▶ **WHAT YOU HAVE TO DO**
Your task is to copy every line of the entries that holds the word "language".

▶ **DATA**
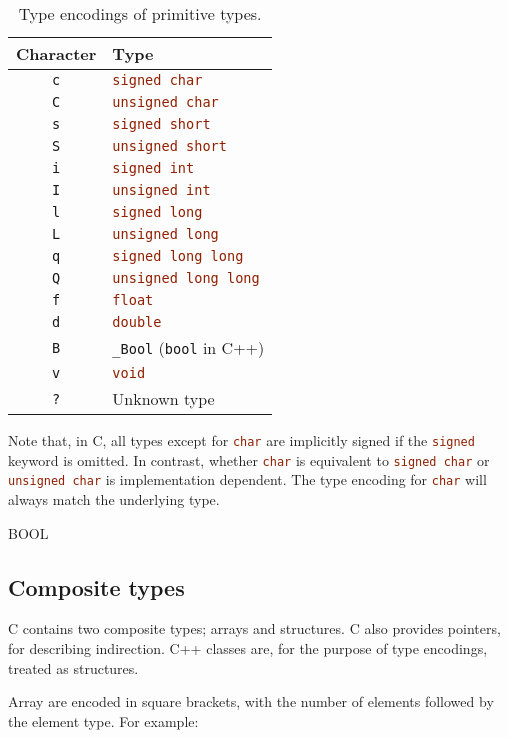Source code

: \documentclass[a4paper]{report}
\newcommand{\ccode}[1]{\lstinline[language={C}]{#1}}
\begin{document}
\begin{table}
	\begin{center}
		\begin{tabular}{c|l}
			Character & Type\\\hline
			\texttt{c} & \ccode{signed char} \\
			\texttt{C} & \ccode{unsigned char} \\
			\texttt{s} & \ccode{signed short} \\
			\texttt{S} & \ccode{unsigned short} \\
			\texttt{i} & \ccode{signed int} \\
			\texttt{I} & \ccode{unsigned int} \\
			\texttt{l} & \ccode{signed long} \\
			\texttt{L} & \ccode{unsigned long} \\
			\texttt{q} & \ccode{signed long long} \\
			\texttt{Q} & \ccode{unsigned long long} \\
			\texttt{f} & \ccode{float} \\
			\texttt{d} & \ccode{double} \\
			\texttt{B} & \ccode{_Bool} (\ccode{bool} in C++)\\
			\texttt{v} & \ccode{void}\\
			\texttt{?} & Unknown type
		\end{tabular}
		\caption{\label{tab:primencode}Type encodings of primitive types.}
	\end{center}
\end{table}

Note that, in C, all types except for \ccode{char} are implicitly signed if the \ccode{signed} keyword is omitted.
In contrast, whether \ccode{char} is equivalent to \ccode{signed char} or \ccode{unsigned char} is implementation dependent.
The type encoding for \ccode{char} will always match the underlying type.

BOOL

\subsection{Composite types}

C contains two composite types; arrays and structures.
C also provides pointers, for describing indirection.
C++ classes are, for the purpose of type encodings, treated as structures.

Array are encoded in square brackets, with the number of elements followed by the element type.
For example:
\end{document}
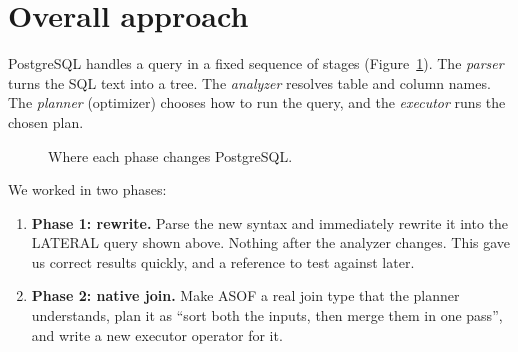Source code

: \documentclass[11pt,a4paper]{article}
\begin{document}
\section{Overall approach}

PostgreSQL handles a query in a fixed sequence of stages (Figure~\ref{fig:pipeline}). The
\emph{parser} turns the SQL text into a tree. The \emph{analyzer} resolves table and
column names. The \emph{planner} (optimizer) chooses how to run the query, and the
\emph{executor} runs the chosen plan.

\begin{figure}[h]
\centering
{}
\caption{Where each phase changes PostgreSQL.}
\label{fig:pipeline}
\end{figure}

We worked in two phases:

\begin{enumerate}
  \item \textbf{Phase 1: rewrite.} Parse the new syntax and immediately rewrite it into
        the LATERAL query shown above. Nothing after the analyzer changes. This gave us
        correct results quickly, and a reference to test against later.
  \item \textbf{Phase 2: native join.} Make ASOF a real join type that the planner
        understands, plan it as ``sort both the inputs, then merge them in one pass'', and
        write a new executor operator for it.
\end{enumerate}
\end{document}
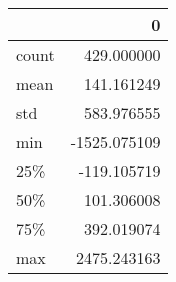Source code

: \begin{tabular}{lr}
\toprule
{} &            0 \\
\midrule
count &   429.000000 \\
mean  &   141.161249 \\
std   &   583.976555 \\
min   & -1525.075109 \\
25\%   &  -119.105719 \\
50\%   &   101.306008 \\
75\%   &   392.019074 \\
max   &  2475.243163 \\
\bottomrule
\end{tabular}
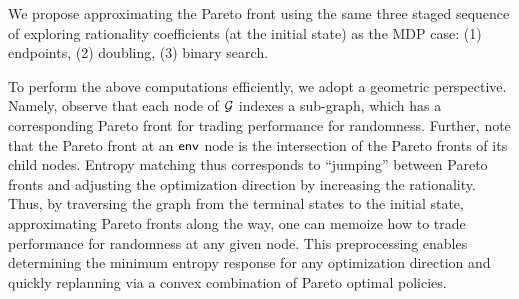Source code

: We propose approximating the  Pareto front using the same three staged sequence of exploring 
rationality coefficients (at the initial state) as the MDP case: (1) endpoints, (2) doubling,
(3) binary search.

To perform the above computations efficiently, we adopt a geometric
perspective. Namely, observe that each node of $\mathcal{G}$ indexes a
sub-graph, which has a corresponding Pareto front for trading
performance for randomness. Further, note that the Pareto front at an
$\mathsf{env}$ node is the intersection of the Pareto fronts of its child
nodes. Entropy matching thus corresponds to ``jumping'' between Pareto
fronts and adjusting the optimization direction by increasing the
rationality.  Thus, by traversing the graph from the terminal states
to the initial state, approximating Pareto fronts along the way, one
can memoize how to trade performance for randomness at any given
node. This preprocessing enables determining the minimum entropy
response for any optimization direction and quickly replanning via a
convex combination of Pareto optimal policies.





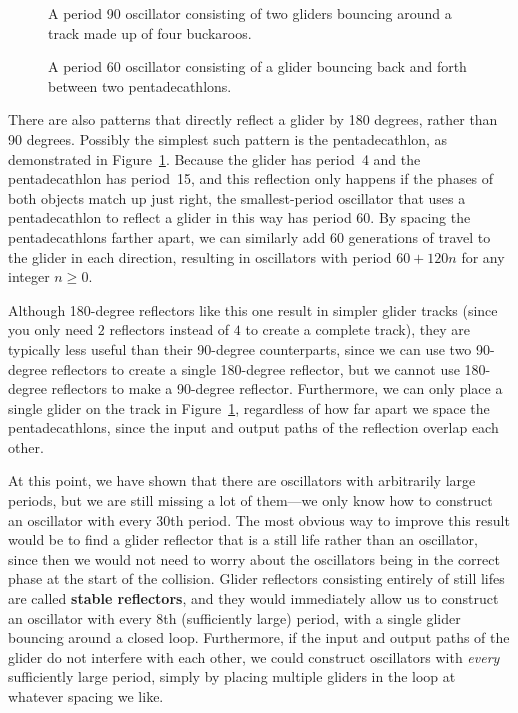 \begin{figure}[!htb]
	\centering
	\begin{minipage}[b]{.45\textwidth}
		\centering{}
		\caption{A period 90 oscillator consisting of two gliders bouncing around a track made up of four buckaroos.}\label{fig:buckaroo_loop}
	\end{minipage} \hfill %
	\begin{minipage}[b]{.51\textwidth}
		\centering{}
		\caption{A period 60 oscillator consisting of a glider bouncing back and forth between two pentadecathlons.}\label{fig:relay}
	\end{minipage}
\end{figure}

There are also patterns that directly reflect a glider by 180 degrees, rather than 90 degrees. Possibly the simplest such pattern is the pentadecathlon, as demonstrated in Figure~\ref{fig:relay}. Because the glider has period~4 and the pentadecathlon has period~15, and this reflection only happens if the phases of both objects match up just right, the smallest-period oscillator that uses a pentadecathlon to reflect a glider in this way has period $60$. By spacing the pentadecathlons farther apart, we can similarly add 60 generations of travel to the glider in each direction, resulting in oscillators with period $60 + 120n$ for any integer $n \geq 0$.

Although 180-degree reflectors like this one result in simpler glider tracks (since you only need $2$ reflectors instead of $4$ to create a complete track), they are typically less useful than their 90-degree counterparts, since we can use two 90-degree reflectors to create a single 180-degree reflector, but we cannot use 180-degree reflectors to make a 90-degree reflector. Furthermore, we can only place a single glider on the track in Figure~\ref{fig:relay}, regardless of how far apart we space the pentadecathlons, since the input and output paths of the reflection overlap each other.

At this point, we have shown that there are oscillators with arbitrarily large periods, but we are still missing a lot of them---we only know how to construct an oscillator with every 30th period. The most obvious way to improve this result would be to find a glider reflector that is a still life rather than an oscillator, since then we would not need to worry about the oscillators being in the correct phase at the start of the collision. Glider reflectors consisting entirely of still lifes are called \textbf{stable reflectors}, and they would immediately allow us to construct an oscillator with every 8th (sufficiently large) period, with a single glider bouncing around a closed loop. Furthermore, if the input and output paths of the glider do not interfere with each other, we could construct oscillators with \emph{every} sufficiently large period, simply by placing multiple gliders in the loop at whatever spacing we like.

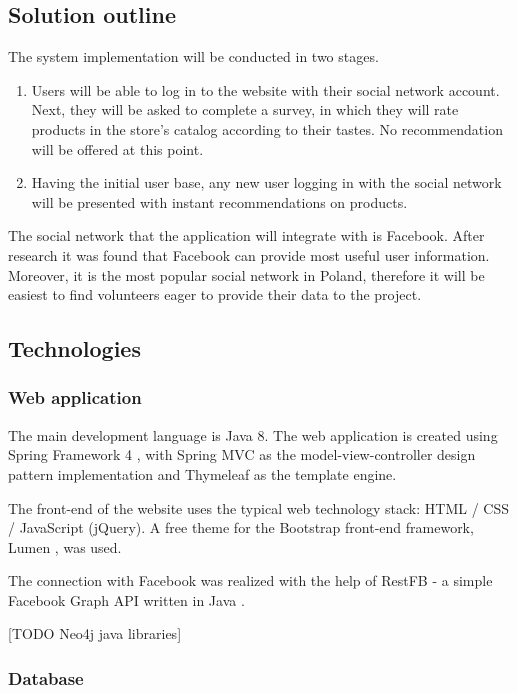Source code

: \documentclass[12pt]{report}
\begin{document}
\subsection{Solution outline}

The system implementation will be conducted in two stages.
\begin{enumerate}
\item Users will be able to log in to the website with their social network account. Next, they will be asked to complete a survey, in which they will rate products in the store's catalog according to their tastes. No recommendation will be offered at this point.
\item Having the initial user base, any new user logging in with the social network will be presented with instant recommendations on products.
\end{enumerate}

The social network that the application will integrate with is Facebook. After research it was found that Facebook can provide most useful user information. Moreover, it is the most popular social network in Poland, therefore it will be easiest to find volunteers eager to provide their data to the project.

\subsection{Technologies}
\subsubsection{Web application}
The main development language is Java 8. The web application is created using Spring Framework 4 \cite{spring_framework}, with Spring MVC as the model-view-controller design pattern implementation and Thymeleaf as the template engine. 

The front-end of the website uses the typical web technology stack: HTML / CSS / JavaScript (jQuery). A free theme for the Bootstrap front-end framework, Lumen \cite{lumen}, was used.

The connection with Facebook was realized with the help of RestFB - a simple Facebook Graph API written in Java \cite{restfb}.

\hbox{}
[TODO Neo4j java libraries]

\subsubsection{Database}
\end{document}
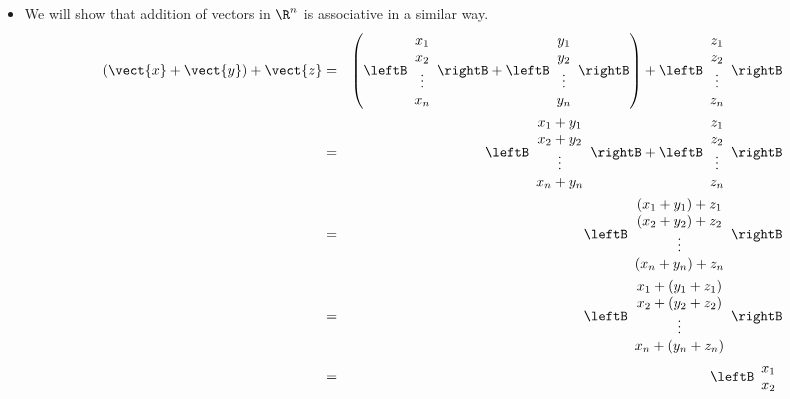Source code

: \begin{solution}
\begin{itemize}
\item 
We will show that addition of vectors in $\R^n$ is associative in a similar way. 
\begin{eqnarray*} 
(\vect{x} + \vect{y}) + \vect{z} &=& 
\left(  \leftB \begin{array}{c}
x_1 \\
x_2 \\
\vdots \\
x_n
\end{array} \rightB +  \leftB \begin{array}{c}
y_1 \\
y_2 \\
\vdots \\
y_n
\end{array} \rightB \right)
+
 \leftB \begin{array}{c}
z_1 \\
z_2 \\
\vdots \\
z_n
\end{array} \rightB \\
&=& 
 \leftB \begin{array}{c}
x_1 + y_1 \\
x_2 + y_2 \\
\vdots \\
x_n + y_n
\end{array} \rightB  + \leftB \begin{array}{c}
z_1 \\
z_2 \\
\vdots \\
z_n
\end{array} \rightB \\
&=& 
\leftB \begin{array}{c}
(x_1 + y_1) + z_1 \\
(x_2 + y_2) + z_2\\
\vdots \\
(x_n + y_n) + z_n
\end{array} \rightB \\
&=& 
\leftB \begin{array}{c}
x_1 + (y_1 + z_1) \\
x_2 + (y_2 + z_2)\\
\vdots \\
x_n + (y_n + z_n)
\end{array} \rightB \\
&=& \leftB \begin{array}{c}
x_1 \\
x_2  \\

\end{array}
\end{eqnarray*}
\end{itemize}
\end{solution}
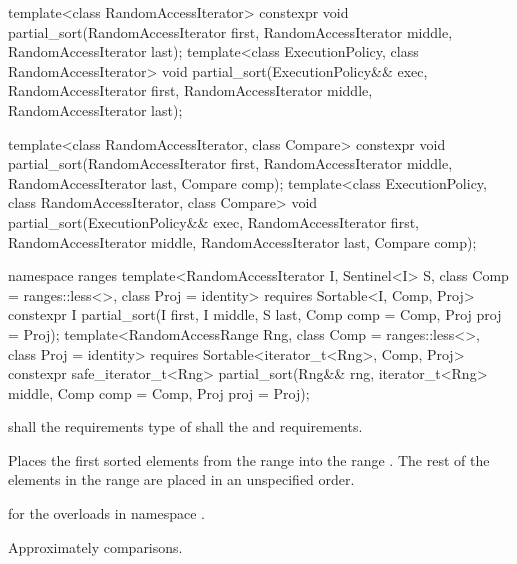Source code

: %
\begin{itemdecl}
template<class RandomAccessIterator>
  constexpr void partial_sort(RandomAccessIterator first,
                              RandomAccessIterator middle,
                              RandomAccessIterator last);
template<class ExecutionPolicy, class RandomAccessIterator>
  void partial_sort(ExecutionPolicy&& exec,
                    RandomAccessIterator first,
                    RandomAccessIterator middle,
                    RandomAccessIterator last);

template<class RandomAccessIterator, class Compare>
  constexpr void partial_sort(RandomAccessIterator first,
                              RandomAccessIterator middle,
                              RandomAccessIterator last,
                              Compare comp);
template<class ExecutionPolicy, class RandomAccessIterator, class Compare>
  void partial_sort(ExecutionPolicy&& exec,
                    RandomAccessIterator first,
                    RandomAccessIterator middle,
                    RandomAccessIterator last,
                    Compare comp);
\end{itemdecl}
\begin{addedblock}
\begin{itemdecl}
namespace ranges {
  template<RandomAccessIterator I, Sentinel<I> S, class Comp = ranges::less<>,
      class Proj = identity>
    requires Sortable<I, Comp, Proj>
    constexpr I
      partial_sort(I first, I middle, S last, Comp comp = Comp{}, Proj proj = Proj{});
  template<RandomAccessRange Rng, class Comp = ranges::less<>, class Proj = identity>
    requires Sortable<iterator_t<Rng>, Comp, Proj>
    constexpr safe_iterator_t<Rng>
      partial_sort(Rng&& rng, iterator_t<Rng> middle, Comp comp = Comp{},
                   Proj proj = Proj{});
}
\end{itemdecl}
\end{addedblock}

\begin{itemdescr}
\pnum
\requires
{}
 shall  the
requirements  type of  shall  the
 and
 requirements.

\pnum
\effects
Places the first
sorted elements from the range
into the range
.
The rest of the elements in the range
are placed in an unspecified order.
%

\begin{addedblock}
\pnum
\returns {} for the overloads in namespace .
\end{addedblock}

\pnum
\complexity
Approximately
comparisons.
\end{itemdescr}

▶ **RESULT OF THIS EXERCISE**
\newcommand{\ccode}[1]{\lstinline[language={C}]{#1}}
The main development language is Java 8. The web application is created using Spring Framework 4 \cite{spring_framework}, with Spring MVC as the model-view-controller design pattern implementation and Thymeleaf as the template engine. 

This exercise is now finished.